APIA - I rappresentanti politici di alcune delle nazioni del Pacifico accusano l’Australia per la sua mancanza di azione sul cambiamento climatico, negligenza che starebbe mettendo a rischio le isole minacciate da una ipotetica crescita del livello dei mari.
Un nuovo rapporto, pubblicato questa mattina, ha rivelato che Australia, Canada e Regno Unito sono responsabili della maggior parte delle emissioni di carbonio del Commonwealth, nonostante rappresentino solo il 6% della popolazione totale del gruppo di nazioni.
Smentendo la retorica del governo federale australiano che si presenta come un leader nell’azione climatica, il rapporto evidenzia come l’Australia sia seconda solo alla Federazione Russa come esportatore mondiale di combustibili fossili, e abbia il più grande numero di progetti di esportazione di carbone in attesa di approvazione.

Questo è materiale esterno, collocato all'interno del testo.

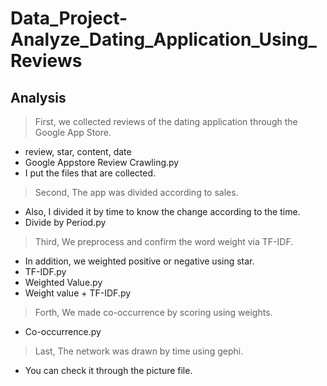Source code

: # Data_Project-Analyze_Dating_Application_Using_Reviews
## Analysis
> First, we collected reviews of the dating application through the Google App Store. <br>
* review, star, content, date <br>
* Google Appstore Review Crawling.py <br>
* I put the files that are collected. <br>
> Second, The app was divided according to sales. <br>
* Also, I divided it by time to know the change according to the time. <br>
* Divide by Period.py <br>
> Third, We preprocess and confirm the word weight via TF-IDF. <br>
* In addition, we weighted positive or negative using star. <br>
* TF-IDF.py <br>
* Weighted Value.py <br>
* Weight value + TF-IDF.py <br>
> Forth, We made co-occurrence by scoring using weights. <br>
*  Co-occurrence.py <br>
> Last, The network was drawn by time using gephi. <br>
* You can check it through the picture file. <br>

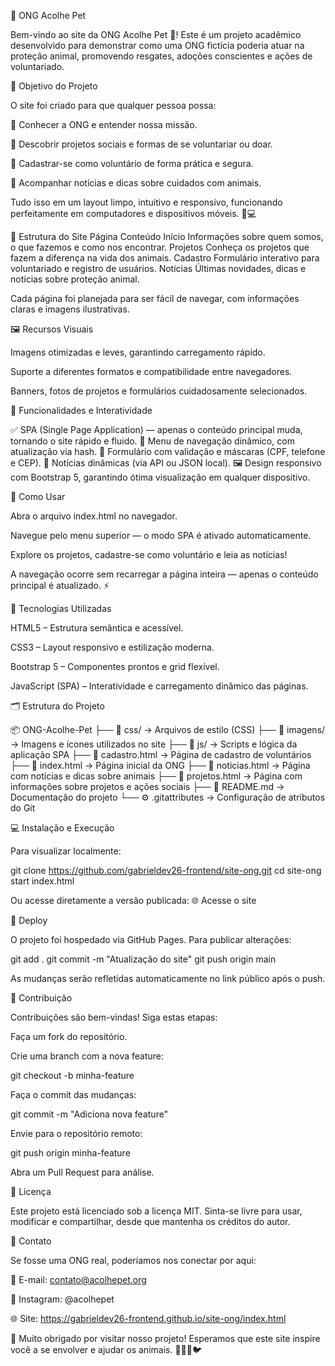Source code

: 🐾 ONG Acolhe Pet

Bem-vindo ao site da ONG Acolhe Pet 💚!
Este é um projeto acadêmico desenvolvido para demonstrar como uma ONG fictícia poderia atuar na proteção animal, promovendo resgates, adoções conscientes e ações de voluntariado.

🌟 Objetivo do Projeto

O site foi criado para que qualquer pessoa possa:

🐶 Conhecer a ONG e entender nossa missão.

💚 Descobrir projetos sociais e formas de se voluntariar ou doar.

📝 Cadastrar-se como voluntário de forma prática e segura.

📰 Acompanhar notícias e dicas sobre cuidados com animais.

Tudo isso em um layout limpo, intuitivo e responsivo, funcionando perfeitamente em computadores e dispositivos móveis. 📱💻

📄 Estrutura do Site
Página	Conteúdo
Início	Informações sobre quem somos, o que fazemos e como nos encontrar.
Projetos	Conheça os projetos que fazem a diferença na vida dos animais.
Cadastro	Formulário interativo para voluntariado e registro de usuários.
Notícias	Últimas novidades, dicas e notícias sobre proteção animal.

Cada página foi planejada para ser fácil de navegar, com informações claras e imagens ilustrativas.

🖼️ Recursos Visuais

Imagens otimizadas e leves, garantindo carregamento rápido.

Suporte a diferentes formatos e compatibilidade entre navegadores.

Banners, fotos de projetos e formulários cuidadosamente selecionados.

🚀 Funcionalidades e Interatividade

✅ SPA (Single Page Application) — apenas o conteúdo principal muda, tornando o site rápido e fluido.
🧭 Menu de navegação dinâmico, com atualização via hash.
🧾 Formulário com validação e máscaras (CPF, telefone e CEP).
📰 Notícias dinâmicas (via API ou JSON local).
🖼️ Design responsivo com Bootstrap 5, garantindo ótima visualização em qualquer dispositivo.

🧩 Como Usar

Abra o arquivo index.html no navegador.

Navegue pelo menu superior — o modo SPA é ativado automaticamente.

Explore os projetos, cadastre-se como voluntário e leia as notícias!

A navegação ocorre sem recarregar a página inteira — apenas o conteúdo principal é atualizado. ⚡

🎨 Tecnologias Utilizadas

HTML5 – Estrutura semântica e acessível.

CSS3 – Layout responsivo e estilização moderna.

Bootstrap 5 – Componentes prontos e grid flexível.

JavaScript (SPA) – Interatividade e carregamento dinâmico das páginas.

🗂️ Estrutura do Projeto

📦 ONG-Acolhe-Pet
├── 📁 css/             → Arquivos de estilo (CSS)
├── 📁 imagens/         → Imagens e ícones utilizados no site
├── 📁 js/              → Scripts e lógica da aplicação SPA
├── 📄 cadastro.html    → Página de cadastro de voluntários
├── 📄 index.html       → Página inicial da ONG
├── 📄 noticias.html    → Página com notícias e dicas sobre animais
├── 📄 projetos.html    → Página com informações sobre projetos e ações sociais
├── 📄 README.md        → Documentação do projeto
└── ⚙️ .gitattributes   → Configuração de atributos do Git


💻 Instalação e Execução

Para visualizar localmente:

git clone https://github.com/gabrieldev26-frontend/site-ong.git
cd site-ong
start index.html


Ou acesse diretamente a versão publicada:
🌐 Acesse o site

🚢 Deploy

O projeto foi hospedado via GitHub Pages.
Para publicar alterações:

git add .
git commit -m "Atualização do site"
git push origin main


As mudanças serão refletidas automaticamente no link público após o push.

🤝 Contribuição

Contribuições são bem-vindas!
Siga estas etapas:

Faça um fork do repositório.

Crie uma branch com a nova feature:

git checkout -b minha-feature


Faça o commit das mudanças:

git commit -m "Adiciona nova feature"


Envie para o repositório remoto:

git push origin minha-feature


Abra um Pull Request para análise.

📜 Licença

Este projeto está licenciado sob a licença MIT.
Sinta-se livre para usar, modificar e compartilhar, desde que mantenha os créditos do autor.

💌 Contato

Se fosse uma ONG real, poderíamos nos conectar por aqui:

📧 E-mail: contato@acolhepet.org

📸 Instagram: @acolhepet

🌐 Site: https://gabrieldev26-frontend.github.io/site-ong/index.html

💛 Muito obrigado por visitar nosso projeto!
Esperamos que este site inspire você a se envolver e ajudar os animais. 🐶🐱🐢🐦

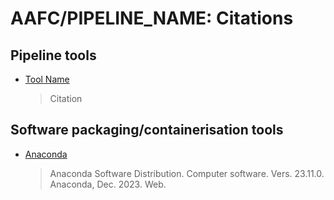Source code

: # AAFC/PIPELINE_NAME: Citations  
## Pipeline tools  
- [Tool Name](LINK)  
    >Citation

## Software packaging/containerisation tools
- [Anaconda](https://anaconda.org/)  
    >Anaconda Software Distribution. Computer software. Vers. 23.11.0. Anaconda, Dec. 2023. Web.
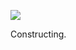 ![](https://db-feed.s3.amazonaws.com/legacy/Screen_Shot_2019_09_22_at_10_36_10_PM-1569206203411.png)

Constructing.
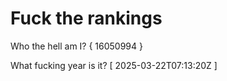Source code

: # Fuck the rankings

Who the hell am I?
{ 16050994 }

What fucking year is it?
[ 2025-03-22T07:13:20Z ]
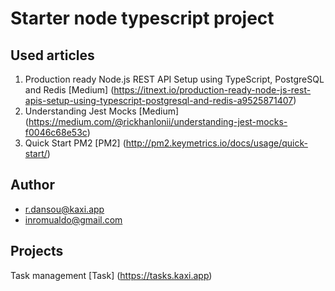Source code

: # Starter node typescript project

## Used articles
1. Production ready Node.js REST API Setup using TypeScript, PostgreSQL and Redis [Medium] (https://itnext.io/production-ready-node-js-rest-apis-setup-using-typescript-postgresql-and-redis-a9525871407)
2. Understanding Jest Mocks [Medium] (https://medium.com/@rickhanlonii/understanding-jest-mocks-f0046c68e53c)
3. Quick Start PM2 [PM2] (http://pm2.keymetrics.io/docs/usage/quick-start/)


## Author
- <r.dansou@kaxi.app>
- <inromualdo@gmail.com>

## Projects
Task management [Task] (https://tasks.kaxi.app)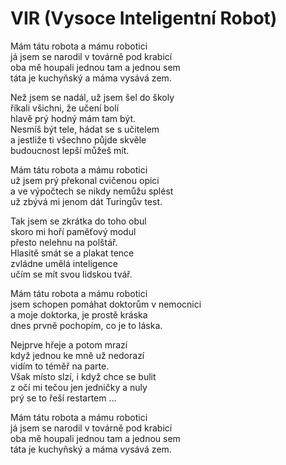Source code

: # VIR (Vysoce Inteligentní Robot)

Mám tátu robota a mámu robotici  
já jsem se narodil v továrně pod krabicí  
oba mě houpali jednou tam a jednou sem  
táta je kuchyňský a máma vysává zem.

Než jsem se nadál, už jsem šel do školy  
říkali všichni, že učení bolí  
hlavě  prý hodný mám tam být.  
Nesmíš být tele, hádat se s učitelem   
a jestliže ti všechno půjde skvěle  
budoucnost lepší můžeš mít.

Mám tátu robota a mámu robotici  
už jsem prý překonal cvičenou opici  
a ve výpočtech se nikdy nemůžu splést  
už zbývá mi jenom dát Turingův test.

Tak jsem se zkrátka do toho obul  
skoro mi hoří paměťový modul  
přesto nelehnu na polštář.  
Hlasitě smát se a plakat tence  
zvládne umělá inteligence  
učím se mít svou lidskou tvář.  

Mám tátu robota a mámu robotici  
jsem schopen pomáhat doktorům v nemocnici  
a moje doktorka, je prostě kráska  
dnes prvně pochopím, co je to láska.

Nejprve hřeje a potom mrazí  
když jednou ke mně už nedorazí  
vidím to téměř na parte.  
Však místo slzí, i když chce se bulit  
z očí mi tečou jen jedničky a nuly  
prý se to řeší restartem ...

Mám tátu robota a mámu robotici  
já jsem se narodil v továrně pod krabicí  
oba mě houpali jednou tam a jednou sem  
táta je kuchyňský a máma vysává zem.









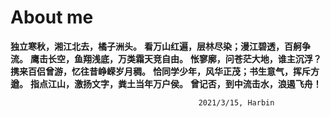 # About me

**独立寒秋，湘江北去，橘子洲头。**
**看万山红遍，层林尽染；漫江碧透，百舸争流。**
**鹰击长空，鱼翔浅底，万类霜天竞自由。**
**怅寥廓，问苍茫大地，谁主沉浮？**
**携来百侣曾游，忆往昔峥嵘岁月稠。**
**恰同学少年，风华正茂；书生意气，挥斥方遒。**
**指点江山，激扬文字，粪土当年万户侯。**
**曾记否，到中流击水，浪遏飞舟！**

                                              2021/3/15, Harbin
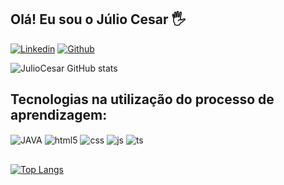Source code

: ## Olá! Eu sou o Júlio Cesar 🖐️

[![Linkedin](https://img.shields.io/badge/LinkedIn-0077B5?style=for-the-badge&logo=linkedin&logoColor=white)](https://www.linkedin.com/in/juliocesar1993/)
[![Github](https://img.shields.io/badge/GitHub-100000?style=for-the-badge&logo=github&logoColor=white)](https://github.com/JulioCesar93)

![JulioCesar GitHub stats](https://github-readme-stats.vercel.app/api?username=JulioCesar93&show_icons=true&theme=dracula&count_private=true)

## Tecnologias na utilização do processo de aprendizagem:

<div style="display: inline_block">
  <img align="center" alt="JAVA" src="https://img.shields.io/badge/Java-ED8B00?style=for-the-badge&logo=java&logoColor=white" />
  <img align="center" alt="html5" src="https://img.shields.io/badge/HTML5-E34F26?style=for-the-badge&logo=html5&logoColor=white" />
  <img align="center" alt="css" src="https://img.shields.io/badge/CSS3-1572B6?style=for-the-badge&logo=css3&logoColor=white" />
  <img align="center" alt="js" src="https://img.shields.io/badge/JavaScript-F7DF1E?style=for-the-badge&logo=javascript&logoColor=black" />
  <img align="center" alt="ts" src="https://img.shields.io/badge/TypeScript-007ACC?style=for-the-badge&logo=typescript&logoColor=white" />
  
##
  
[![Top Langs](https://github-readme-stats.vercel.app/api/top-langs/?username=JulioCesar93&layout=compact)](https://github.com/anuraghazra/github-readme-stats)

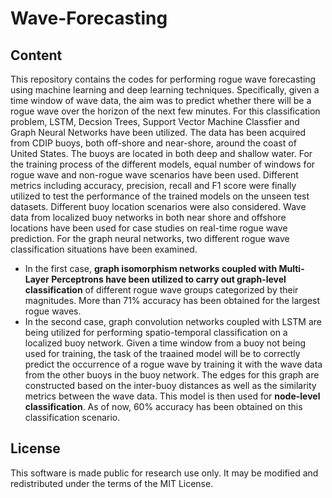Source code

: # Wave-Forecasting

## Content
This repository contains the codes for performing rogue wave forecasting using machine learning and deep learning techniques. Specifically, given a time window of wave data, the aim was to predict whether there will be a rogue wave over the horizon of the next few minutes. For this classification problem, LSTM, Decsion Trees, Support Vector Machine Classfier and Graph Neural Networks have been utilized.
The data has been acquired from CDIP buoys, both off-shore and near-shore, around the coast of United States. The buoys are located in both deep and shallow water. For the training process of the different models, equal number of windows for rogue wave and non-rogue wave scenarios have been used. Different metrics including accuracy, precision, recall and F1 score were finally utilized to test the performance of the trained models on the unseen test datasets.
Different buoy location scenarios were also considered. Wave data from localized buoy networks in both near shore and offshore locations have been used for case studies on real-time rogue wave prediction.
For the graph neural networks, two different rogue wave classification situations have been examined. 
- In the first case, **graph isomorphism networks coupled with Multi-Layer Perceptrons have been utilized to carry out graph-level classification** of different rogue wave groups categorized by their magnitudes. More than 71% accuracy has been obtained for the largest rogue waves.
- In the second case, graph convolution networks coupled with LSTM are being utilized for performing spatio-temporal classification on a localized buoy network. Given a time window from a buoy not being used for training, the task of the traained model will be to correctly predict the occurrence of a rogue wave by training it with the wave data from the other buoys in the buoy network. The edges for this graph are constructed based on the inter-buoy distances as well as the similarity metrics between the wave data. This model is then used for **node-level classification**. As of now, 60% accuracy has been obtained on this classification scenario. 

## License
This software is made public for research use only. It may be modified and redistributed under the terms of the MIT License.

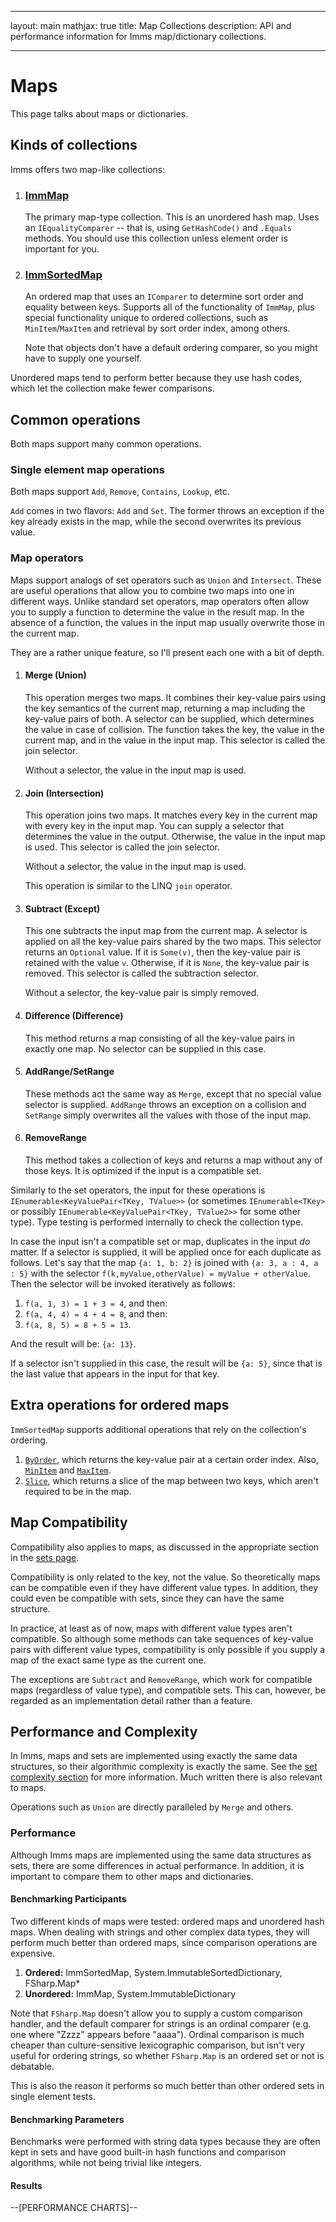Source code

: ***
layout: main
mathjax: true
title: Map Collections
description: API and performance information for Imms map/dictionary collections.

***
# Maps
This page talks about maps or dictionaries.

## Kinds of collections
Imms offers two map-like collections:

1. ### [ImmMap](T:ImmMap'2)
	The primary map-type collection. This is an unordered hash map. Uses an `IEqualityComparer` -- that is, using `GetHashCode()` and `.Equals` methods. You should use this collection unless element order is important for you.
	
2. ### [ImmSortedMap](T:ImmSortedMap'2)
	An ordered map that uses an `IComparer` to determine sort order and equality between keys. Supports all of the functionality of `ImmMap`, plus special functionality unique to ordered collections, such as `MinItem`/`MaxItem` and retrieval by sort order index, among others.
	
	Note that objects don't have a default ordering comparer, so you might have to supply one yourself.

Unordered maps tend to perform better because they use hash codes, which let the collection make fewer comparisons.

## Common operations
Both maps support many common operations.

### Single element map operations
Both maps support `Add`, `Remove`, `Contains`, `Lookup`, etc.

`Add` comes in two flavors: `Add` and `Set`. The former throws an exception if the key already exists in the map, while the second overwrites its previous value.

### Map operators
Maps support analogs of set operators such as `Union` and `Intersect`. These are useful operations that allow you to combine two maps into one in different ways. Unlike standard set operators, map operators often allow you to supply a function to determine the value in the result map. In the absence of a function, the values in the input map usually overwrite those in the current map.

They are a rather unique feature, so I'll present each one with a bit of depth.

1. #### Merge (Union)

	This operation merges two maps. It combines their key-value pairs using the key semantics of the current map, returning a map including the key-value pairs of both. A selector can be supplied, which determines the value in case of collision. The function takes the key, the value in the current map, and in the value in the input map. This selector is called the join selector.
	
	Without a selector, the value in the input map is used.
	
2. #### Join (Intersection)

	This operation joins two maps. It matches every key in the current map with every key in the input map. You can supply a selector that determines the value in the output. Otherwise, the value in the input map is used. This selector is called the join selector.
	
	Without a selector, the value in the input map is used.
	
	This operation is similar to the LINQ `join` operator.
	
3. #### Subtract (Except)
	
	This one subtracts the input map from the current map. A selector is applied on all the key-value pairs shared by the two maps. This selector returns an `Optional` value. If it is `Some(v)`, then the key-value pair is retained with the value `v`. Otherwise, if it is `None`, the key-value pair is removed. This selector is called the subtraction selector.
	
	Without a selector, the key-value pair is simply removed.
	
4. #### Difference (Difference)
	This method returns a map consisting of all the key-value pairs in exactly one map. No selector can be supplied in this case.
	
5. #### AddRange/SetRange
	These methods act the same way as `Merge`, except that no special value selector is supplied. `AddRange` throws an exception on a collision and `SetRange` simply overwrites all the values with those of the input map.
	
6. #### RemoveRange
	This method takes a collection of keys and returns a map without any of those keys. It is optimized if the input is a compatible set.
	
Similarly to the set operators, the input for these operations is `IEnumerable<KeyValuePair<TKey, TValue>>` (or sometimes `IEnumerable<TKey>` or possibly `IEnumerable<KeyValuePair<TKey, TValue2>>` for some other type). Type testing is performed internally to check the collection type.

In case the input isn't a compatible set or map, duplicates in the input *do* matter. If a selector is supplied, it will be applied once for each duplicate as follows. Let's say that the map `{a: 1, b: 2}` is joined with `{a: 3, a : 4, a : 5}` with the selector `f(k,myValue,otherValue) = myValue + otherValue`. Then the selector will be invoked iteratively as follows:

1. `f(a, 1, 3) = 1 + 3 = 4`, and then:
2. `f(a, 4, 4) = 4 + 4 = 8`, and then:
3. `f(a, 8, 5) = 8 + 5 = 13`.

And the result will be: `{a: 13}`.

If a selector isn't supplied in this case, the result will be `{a: 5}`, since that is the last value that appears in the input for that key.

## Extra operations for ordered maps
`ImmSortedMap` supports additional operations that rely on the collection's ordering.

1. [`ByOrder`](M:ImmSortedMap'2.ByOrder), which returns the key-value pair at a certain order index. Also, [`MinItem`](M:ImmSortedMap'2.MinItem) and [`MaxItem`](M:ImmSortedMap'2.MaxItem).
2. [`Slice`](M:ImmSortedMap'2.Slice), which returns a slice of the map between two keys, which aren't required to be in the map.

## Map Compatibility
Compatibility also applies to maps, as discussed in the appropriate section in the [sets page](/content/Sets#set-compatibility).

Compatibility is only related to the key, not the value. So theoretically maps can be compatible even if they have different value types. In addition, they could even be compatible with sets, since they can have the same structure.

In practice, at least as of now, maps with different value types aren't compatible. So although some methods can take sequences of key-value pairs with different value types, compatibility is only possible if you supply a map of the exact same type as the current one.

The exceptions are `Subtract` and `RemoveRange`, which work for compatible maps (regardless of value type), and compatible sets. This can, however, be regarded as an implementation detail rather than a feature.

## Performance and Complexity
In Imms, maps and sets are implemented using exactly the same data structures, so their algorithmic complexity is exactly the same. See the [set complexity section](/content/Sets#complexity) for more information. Much written there is also relevant to maps.

Operations such as `Union` are directly paralleled by `Merge` and others.

### Performance
Although Imms maps are implemented using the same data structures as sets, there are some differences in actual performance. In addition, it is important to compare them to other maps and dictionaries. 

#### Benchmarking Participants

Two different kinds of maps were tested: ordered maps and unordered hash maps. When dealing with strings and other complex data types, they will perform much better than ordered maps, since comparison operations are expensive.

1. **Ordered:** ImmSortedMap, System.ImmutableSortedDictionary, FSharp.Map*
2. **Unordered:** ImmMap, System.ImmutableDictionary

Note that `FSharp.Map` doesn't allow you to supply a custom comparison handler, and the default comparer for strings is an ordinal comparer (e.g. one where "Zzzz" appears before "aaaa"). Ordinal comparison is much cheaper than culture-sensitive lexicographic comparison, but isn't very useful for ordering strings, so whether `FSharp.Map` is an ordered set or not is debatable.

This is also the reason it performs so much better than other ordered sets in single element tests.

#### Benchmarking Parameters
Benchmarks were performed with string data types because they are often kept in sets and have good built-in hash functions and comparison algorithms, while not being trivial like integers.

#### Results
<div data-component="CmChartSuite" data-props-suite="maps">--[PERFORMANCE CHARTS]--</div>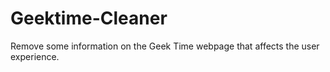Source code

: # Geektime-Cleaner
Remove some information on the Geek Time webpage that affects the user experience.
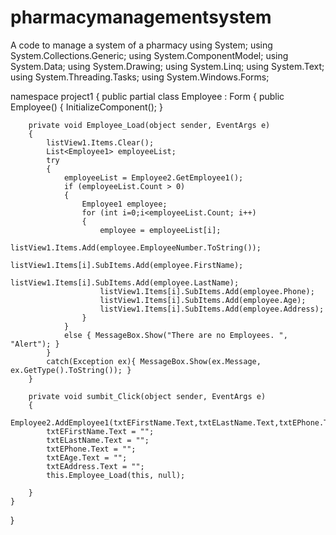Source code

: # pharmacymanagementsystem
A code to manage a system of a pharmacy
using System;
using System.Collections.Generic;
using System.ComponentModel;
using System.Data;
using System.Drawing;
using System.Linq;
using System.Text;
using System.Threading.Tasks;
using System.Windows.Forms;

namespace project1
{
    public partial class Employee : Form
    {
        public Employee()
        {
            InitializeComponent();
        }

        private void Employee_Load(object sender, EventArgs e)
        {
            listView1.Items.Clear();
            List<Employee1> employeeList;
            try
            {
                employeeList = Employee2.GetEmployee1();
                if (employeeList.Count > 0)
                {
                    Employee1 employee;
                    for (int i=0;i<employeeList.Count; i++)
                    {
                        employee = employeeList[i];
                        listView1.Items.Add(employee.EmployeeNumber.ToString());
                        listView1.Items[i].SubItems.Add(employee.FirstName);
                        listView1.Items[i].SubItems.Add(employee.LastName);
                        listView1.Items[i].SubItems.Add(employee.Phone);
                        listView1.Items[i].SubItems.Add(employee.Age);
                        listView1.Items[i].SubItems.Add(employee.Address);
                    }
                }
                else { MessageBox.Show("There are no Employees. ", "Alert"); }
            }
            catch(Exception ex){ MessageBox.Show(ex.Message, ex.GetType().ToString()); }
        }

        private void sumbit_Click(object sender, EventArgs e)
        {
            Employee2.AddEmployee1(txtEFirstName.Text,txtELastName.Text,txtEPhone.Text,txtEAge.Text,txtEAddress.Text);
            txtEFirstName.Text = "";
            txtELastName.Text = "";
            txtEPhone.Text = "";
            txtEAge.Text = "";
            txtEAddress.Text = "";
            this.Employee_Load(this, null);

        }
    }
}
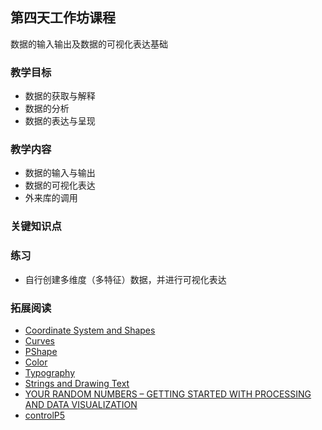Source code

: ## 第四天工作坊课程
数据的输入输出及数据的可视化表达基础

### 教学目标
- 数据的获取与解释
- 数据的分析
- 数据的表达与呈现

### 教学内容
- 数据的输入与输出
- 数据的可视化表达
- 外来库的调用

### 关键知识点

### 练习
- 自行创建多维度（多特征）数据，并进行可视化表达

### 拓展阅读
- [Coordinate System and Shapes](https://www.processing.org/tutorials/drawing/)
- [Curves](https://www.processing.org/tutorials/curves/)
- [PShape](https://www.processing.org/tutorials/pshape/)
- [Color](https://www.processing.org/tutorials/color/)
- [Typography](https://www.processing.org/tutorials/typography/)
- [Strings and Drawing Text](https://www.processing.org/tutorials/text/)
- [YOUR RANDOM NUMBERS – GETTING STARTED WITH PROCESSING AND DATA VISUALIZATION](http://blog.blprnt.com/blog/blprnt/your-random-numbers-getting-started-with-processing-and-data-visualization#idc-cover.html)
- [controlP5](http://www.sojamo.de/libraries/controlP5/)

Il rapporto, dal nome Uncommon Wealth: Fossil Fuel Expansion in the Commonwealth Dominated by Three Wealthy Countries, ha sottolineato che mentre i paesi ricchi come l’Australia emettono più CO2, saranno le nazioni più piccole del Commonwealth a subirne le conseguenze peggiori.
Diverse nazioni del Pacifico, particolarmente a rischio a causa del possibile innalzamento del livello dei mari e dei disastri naturali causati dal cambiamento climatico, hanno chiesto all’Australia, al Canada e al Regno Unito di ridurre la produzione di carbone e gas. Il Ministro degli Interni di Tuvalu, Maina Vakafua Talia, ha dichiarato che l’espansione dei progetti di combustibili fossili rappresenta “una condanna a morte” per le loro nazioni.
Anche il rappresentante speciale di Vanuatu per il cambiamento climatico, Ralph Regenvanu, ha chiesto ai maggiori paesi di non sacrificare il futuro delle nazioni vulnerabili per profitti a breve termine.
Il ministro degli Esteri australiano Penny Wong, presente alla riunione, ha preso le difese delle azioni del governo attuale, sottolineando che l’Australia rimane impegnata nel facilitare la transizione verso l’energia rinnovabile.